“For Sama” é daqueles documentários que remontam experiências pessoais. Aqui, o objeto é recente e não estranho à produção recente de filmes de não-ficção, mas o viés da obra a coloca em uma categoria por si só. Indicado ao Oscar de Melhor Documentário (longa), o filme leva o espectador a Alepo, na Síria, palco de um conflito militar que deixou mais de cem mil mortos. Em meio a esse cenário de destruição, uma ponta de esperança: a pequena Sama, bebê nascida durante a guerra e que é centro de uma agridoce narrativa proposta por sua mãe, Waad Al-Kateab, que, junto com Edward Watts, assina a direção deste documentário.
Em “For Sama”, Al-Kateab não está preocupada em contar todos os pormenores da guerra ou em criar um material didático. O que vale aqui é a experiência que ela compartilha com Sama. Enquanto o exército sírio e as tropas rebeldes entram em confronto, a diretora passa por vários eventos de sua vida pessoal, sendo o nascimento da filha o mais significativo.
Al-Kateab escreve uma espécie de carta onde declara seu amor à criança. “Mãe, por que você me teve? Não acontece nada a não ser a guerra desde o dia que nasci”, diz a diretora, de forma a dar voz à Sama. que nasceu sem conhecer nenhuma coisa que não explosões, poeira, destruição e cadáveres.
‘CALMARIA QUE ANTECEDE O MASSACRE’
Nesse contexto, Sama é um símbolo de esperança, é o novo, é a vida literalmente rodeada de morte. Se isso já não estava claro, Al-Kateab e Watts escancaram os contrastes ao mostrar o nascimento da menina e, em seguida, apresentar uma cena em que a bebê, cheia de futuro e de possibilidades (ainda que nascida em uma guerra), divide o mesmo espaço que corpos de crianças mortas.
Há um senso de urgência na forma com que as imagens são capturadas. É como se estivéssemos junto àquela família, sem a menor ideia do que pode acontecer.
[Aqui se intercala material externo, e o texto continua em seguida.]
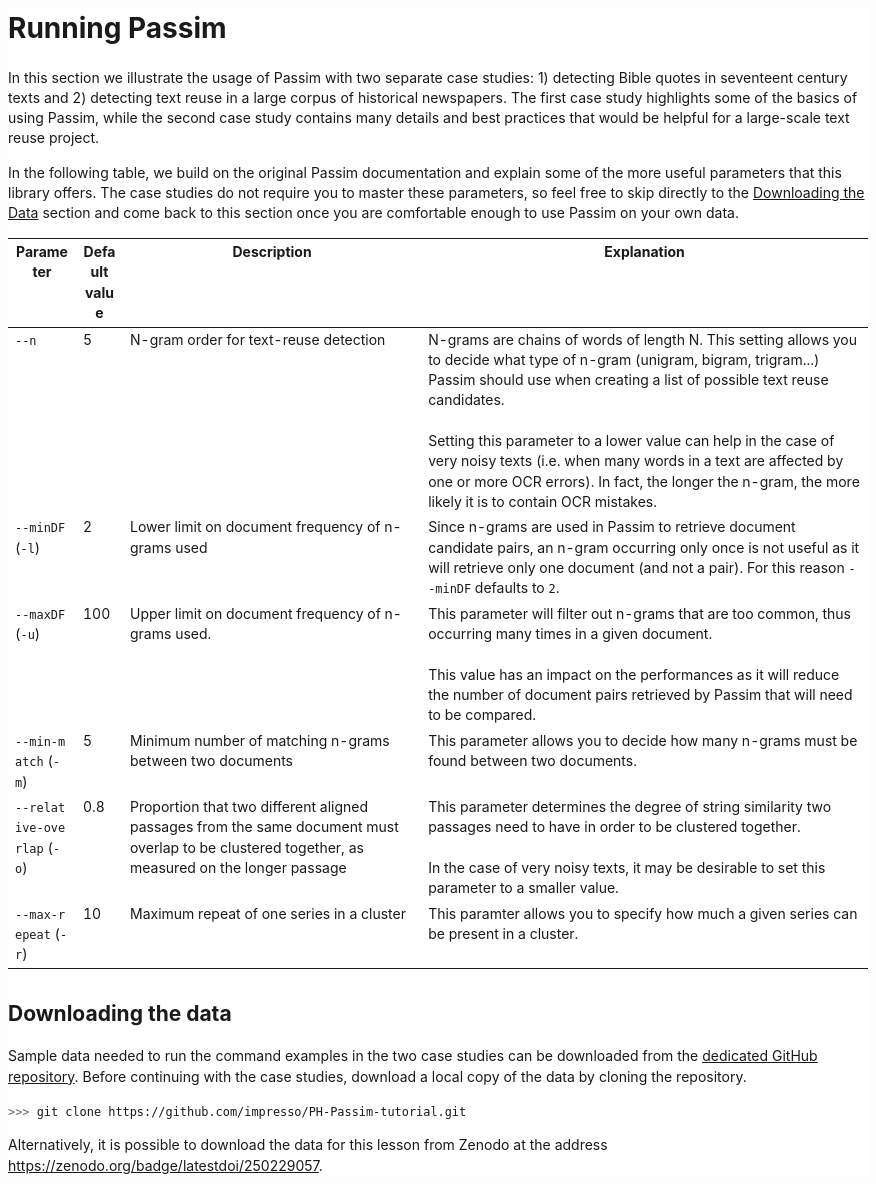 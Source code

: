 
# Running Passim

In this section we illustrate the usage of Passim with two separate case studies: 1) detecting Bible quotes in seventeent century texts and 2) detecting text reuse in a large corpus of historical newspapers. The first case study highlights some of the basics of using Passim,  while the second case study contains many details and best practices that would be helpful for a large-scale text reuse project.

In the following table, we build on the original Passim documentation and explain some of the more useful parameters that this library offers. The case studies do not require you to master these parameters, so feel free to skip directly to the [Downloading the Data](#downloading-the-data) section and come back to this section once you are comfortable enough to use Passim on your own data.

Parameter | Default value | Description | Explanation
--------- | ------------- | ----------- | -----------
`--n` | 5 | N-gram order for text-reuse detection | N-grams are chains of words of length N. This setting allows you to decide what type of n-gram (unigram, bigram, trigram...) Passim should use when creating a list of possible text reuse candidates.<br /><br />Setting this parameter to a lower value can help in the case of very noisy texts (i.e. when many words in a text are affected by one or more OCR errors). In fact, the longer the n-gram, the more likely it is to contain OCR mistakes.
`--minDF` (`-l`) | 2 | Lower limit on document frequency of n-grams used | Since n-grams are used in Passim to retrieve document candidate pairs, an n-gram occurring only once is not useful as it will retrieve only one document (and not a pair). For this reason `--minDF` defaults to `2`.
`--maxDF` (`-u`)| 100 | Upper limit on document frequency of n-grams used. | This parameter will filter out n-grams that are too common, thus occurring many times in a given document. <br /><br />This value has an impact on the performances as it will reduce the number of document pairs retrieved by Passim that will need to be compared.
`--min-match` (`-m`)| 5 | Minimum number of matching n-grams between two documents | This parameter allows you to decide how many n-grams must be found between two documents.
`--relative-overlap` (`-o`)| 0.8 | Proportion that two different aligned passages from the same document must overlap to be clustered together, as measured on the longer passage  | This parameter determines the degree of string similarity two passages need to have in order to be clustered together.<br /><br />In the case of very noisy texts, it may be desirable to set this parameter to a  smaller value.
`--max-repeat` (`-r`)| 10 | Maximum repeat of one series in a cluster | This paramter allows you to specify how much a given series can be present in a cluster.


## Downloading the data

Sample data needed to run the command examples in the two case studies can be downloaded from the [dedicated GitHub repository](https://github.com/impresso/PH-Passim-tutorial). Before continuing with the case studies, download a local copy of the data by cloning the repository.

```bash
>>> git clone https://github.com/impresso/PH-Passim-tutorial.git
```

Alternatively, it is possible to download the data for this lesson from Zenodo at the address <https://zenodo.org/badge/latestdoi/250229057>.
Mesmo nos momentos mais quietos, a tensão não deixa a tela. É, como Al-Kateab diz, a “calmaria que antecede o massacre” em um lugar que não tem tempo para o luto.
Ao contar uma história tão particular, a dupla de cineastas consegue ampliar o conceito de algo que (infelizmente) é tão universal quanto uma guerra. Ali há pessoas vivendo, criando, se apaixonando e tendo filhos. E há mulheres com experiências distintas, e, ainda que a de Waad Al-Kateab não seja tão trágica quanto a de tantas outras que vivem essa realidade, é o olhar da guerra por meio de uma mãe e de sua criança que faz de “For Sama” um retrato tão próximo do que aconteceu praticamente do outro lado do mundo.